• [Exercise requirements]: Return exactly these lines and no others: the one containing "All stages *must*" and all that follow it to the end of the listing below.

• [Exercise material]:
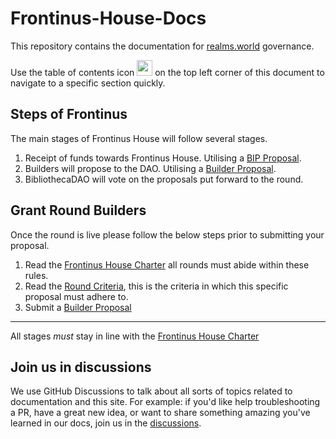 # Frontinus-House-Docs
This repository contains the documentation for [realms.world](https://realms.world) governance.

Use the table of contents icon <img src="https://github.com/Bibliothecadao/Frontinus-House-Docs/assets/114863662/237ee2ac-6d87-4dbe-807f-ffa4b18e9371" width="25" height="25" />
 on the top left corner of this document to navigate to a specific section quickly.

## Steps of Frontinus
The main stages of Frontinus House will follow several stages.
1. Receipt of funds towards Frontinus House. Utilising a [BIP Proposal](https://github.com/Bibliothecadao/Frontinus-House-Docs/blob/main/Proposal%20Framework/bip-proposal-framework.md).
2. Builders will propose to the DAO. Utilising a [Builder Proposal](https://github.com/Bibliothecadao/Frontinus-House-Docs/blob/main/Proposal%20Framework/builder-proposal-framework.md).
3. BibliothecaDAO will vote on the proposals put forward to the round.

## Grant Round Builders
Once the round is live please follow the below steps prior to submitting your proposal.
1. Read the [Frontinus House Charter](https://github.com/Bibliothecadao/Frontinus-House-Docs/blob/main/Charter/Charter.md) all rounds must abide within these rules.
2. Read the [Round Criteria](https://github.com/BibliothecaDAO/Frontinus-House-Docs/blob/main/FH%20Rounds%20Criteria/criteria-framework.md), this is the criteria in which this specific proposal must adhere to.
3. Submit a [Builder Proposal](https://github.com/BibliothecaDAO/Frontinus-House-Docs/blob/main/Proposal%20Framework/builder-proposal-framework.md)

---

All stages *must* stay in line with the [Frontinus House Charter](https://github.com/Bibliothecadao/Frontinus-House-Docs/blob/main/Charter/Charter.md)

## Join us in discussions
We use GitHub Discussions to talk about all sorts of topics related to documentation and this site. For example: if you'd like help troubleshooting a PR, have a great new idea, or want to share something amazing you've learned in our docs, join us in the [discussions](https://github.com/Bibliothecadao/Frontinus-House-Docs/discussions/2).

• [Finished exercise]:
All stages *must* stay in line with the [Frontinus House Charter](https://github.com/Bibliothecadao/Frontinus-House-Docs/blob/main/Charter/Charter.md)

## Join us in discussions
We use GitHub Discussions to talk about all sorts of topics related to documentation and this site. For example: if you'd like help troubleshooting a PR, have a great new idea, or want to share something amazing you've learned in our docs, join us in the [discussions](https://github.com/Bibliothecadao/Frontinus-House-Docs/discussions/2).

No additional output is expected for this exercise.